It Won’t Take Much
Jun 8th, 2011 by OutdoorsFIRST
Modified Jun 8th, 2011 at 12:00 AM
Pre-game conversations at every Bassmaster Elite Series event inevitably turn to verbal wagers over what the “cut weight” will be. In other words, how much will you have to catch the first two days of competition in order to place in the top half of the standings and be eligible to compete on Saturday? Apparently, it won’t take much on the Arkansas River this week.
Toyota Tundra driving pros Terry Scroggins, Marty Robinson and Casey Ashley chatted prior to the mandatory pre-tournament meeting and all agreed that fishing pressure, a larger than normal 15-inch minimum length requirement for largemouth bass, and the unpredictability of trafficking through the river’s lock and dam system would lead to far lower than normal Elite Series weights.
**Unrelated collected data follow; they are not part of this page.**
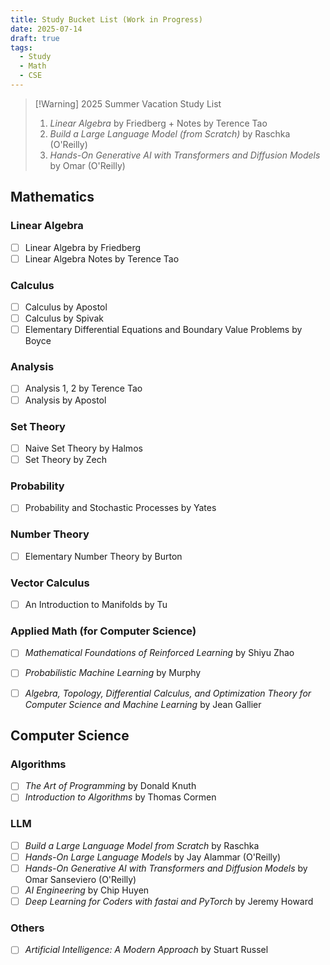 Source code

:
```yaml
---
title: Study Bucket List (Work in Progress)
date: 2025-07-14
draft: true
tags:
  - Study
  - Math
  - CSE
---
```

>[!Warning]  2025 Summer Vacation Study List
>
>1. *Linear Algebra* by Friedberg + Notes by Terence Tao
>2. *Build a Large Language Model (from Scratch)* by Raschka (O'Reilly)
>3. *Hands-On Generative AI with Transformers and Diffusion Models* by Omar (O'Reilly)


## Mathematics

### Linear Algebra
* [ ] Linear Algebra by Friedberg
* [ ] Linear Algebra Notes by Terence Tao

### Calculus
* [ ] Calculus by Apostol
* [ ] Calculus by Spivak
* [ ] Elementary Differential Equations and Boundary Value Problems by Boyce

### Analysis
* [ ] Analysis 1, 2 by Terence Tao
* [ ] Analysis by Apostol

### Set Theory
* [ ] Naive Set Theory by Halmos
* [ ] Set Theory by Zech

### Probability
* [ ] Probability and Stochastic Processes by Yates

### Number Theory
* [ ] Elementary Number Theory by Burton

### Vector Calculus
* [ ] An Introduction to Manifolds by Tu

### Applied Math (for Computer Science)
* [ ] *Mathematical Foundations of Reinforced Learning* by Shiyu Zhao
* [ ] *Probabilistic Machine Learning* by Murphy
* [ ] *Algebra, Topology, Differential Calculus, and Optimization Theory for Computer Science and Machine Learning* by Jean Gallier


## Computer Science

### Algorithms
* [ ] *The Art of Programming* by Donald Knuth
* [ ] *Introduction to Algorithms* by Thomas Cormen

### LLM
* [ ] *Build a Large Language Model from Scratch* by Raschka
* [ ] *Hands-On Large Language Models* by Jay Alammar (O'Reilly)
* [ ] *Hands-On Generative AI with Transformers and Diffusion Models* by Omar Sanseviero (O'Reilly)
* [ ] *AI Engineering* by Chip Huyen
* [ ] *Deep Learning for Coders with fastai and PyTorch* by Jeremy Howard

### Others
* [ ] *Artificial Intelligence: A Modern Approach* by Stuart Russel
Casey Ashley, who won the most recent Elite Series event, spoke with confidence, but simultaneously offered a rather dismal outlook. “It’s brutal. I feel like I can catch them, but it’s brutal. It’s gonna be really, really tough to catch a limit of 15-inch keepers. I’ll predict if you can average seven pounds per day during the first two days that you’ll make the cut.”
BoatUS Angler “Weigh-to-Win” member Marty Robinson predicts the cut line to be very near to what his roommate and good friend Casey predicts. “I’m not sure most guys know for sure what they are capable of catching here because everybody was afraid to jerk on too many of them in practice. The fishing is too tough to set a hook and sting them. I did catch a 4-pounder on the second day of practice, and you can bet I’ll be high-fiving my Marshall if I catch one that big during the tournament. I think 15-pounds will take the lead on the first day, but you’ll only need 15-pounds combined over the first two days to make the cut and fish on Saturday.”
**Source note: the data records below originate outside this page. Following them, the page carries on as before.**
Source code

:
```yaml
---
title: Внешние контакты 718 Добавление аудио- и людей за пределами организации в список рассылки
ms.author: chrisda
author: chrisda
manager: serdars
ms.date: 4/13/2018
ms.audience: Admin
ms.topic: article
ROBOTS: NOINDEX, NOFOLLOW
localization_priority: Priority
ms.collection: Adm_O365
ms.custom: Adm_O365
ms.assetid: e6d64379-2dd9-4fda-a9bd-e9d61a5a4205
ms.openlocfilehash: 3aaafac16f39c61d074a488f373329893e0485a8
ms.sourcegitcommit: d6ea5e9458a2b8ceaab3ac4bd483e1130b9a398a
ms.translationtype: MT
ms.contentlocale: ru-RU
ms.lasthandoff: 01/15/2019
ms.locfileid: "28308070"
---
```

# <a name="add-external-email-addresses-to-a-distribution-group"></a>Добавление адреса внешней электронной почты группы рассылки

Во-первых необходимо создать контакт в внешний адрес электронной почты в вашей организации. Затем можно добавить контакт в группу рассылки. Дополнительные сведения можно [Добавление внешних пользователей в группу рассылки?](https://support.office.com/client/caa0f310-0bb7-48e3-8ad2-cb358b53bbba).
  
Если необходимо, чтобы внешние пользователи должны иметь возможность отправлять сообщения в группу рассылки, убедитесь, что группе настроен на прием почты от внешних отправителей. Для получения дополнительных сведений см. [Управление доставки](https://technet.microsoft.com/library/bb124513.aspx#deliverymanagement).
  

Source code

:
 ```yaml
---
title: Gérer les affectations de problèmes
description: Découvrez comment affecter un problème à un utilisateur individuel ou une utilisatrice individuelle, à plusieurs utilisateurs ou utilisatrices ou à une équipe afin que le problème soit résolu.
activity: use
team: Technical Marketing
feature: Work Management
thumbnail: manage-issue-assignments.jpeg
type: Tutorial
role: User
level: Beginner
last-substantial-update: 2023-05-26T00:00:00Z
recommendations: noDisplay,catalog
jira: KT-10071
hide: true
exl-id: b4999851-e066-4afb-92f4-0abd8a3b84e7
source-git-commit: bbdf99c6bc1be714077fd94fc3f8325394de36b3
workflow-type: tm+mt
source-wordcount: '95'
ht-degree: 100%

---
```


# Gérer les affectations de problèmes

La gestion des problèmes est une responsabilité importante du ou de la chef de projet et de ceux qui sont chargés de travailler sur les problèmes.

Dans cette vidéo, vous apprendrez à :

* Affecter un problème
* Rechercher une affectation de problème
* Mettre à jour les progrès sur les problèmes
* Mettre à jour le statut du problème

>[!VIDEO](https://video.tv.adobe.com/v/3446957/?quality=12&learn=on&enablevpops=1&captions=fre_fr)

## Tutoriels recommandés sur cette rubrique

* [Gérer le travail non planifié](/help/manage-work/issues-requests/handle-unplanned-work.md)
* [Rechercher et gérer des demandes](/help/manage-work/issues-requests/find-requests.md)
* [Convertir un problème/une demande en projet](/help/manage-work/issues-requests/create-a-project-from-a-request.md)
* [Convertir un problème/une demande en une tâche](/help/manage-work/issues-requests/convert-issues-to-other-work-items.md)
Current Toyota Tundra Bassmaster Angler of the Year points leader Terry Scroggins is barely, just barely, more optimistic than Ashley and Robinson. “The whole deal with this river is that it fishes small and gets crowded. It won’t hold up to this much fishing pressure, especially not over three or four days. Plus, the lock and dam schedule will be a huge concern. I’m optimistic I can do well, but I doubt it takes more than 16-pounds over the first two days to make the cut. Fishing pressure and locks will have a lot to do with the final outcome here.”
It’s hard to say how accurate the guesstimates of Ashley, Robinson and Scroggins are. But one thing’s for sure, here in the blazing southern summer air along the banks of the seemingly stingy Arkansas, half this talented field could quickly be left out in the cold.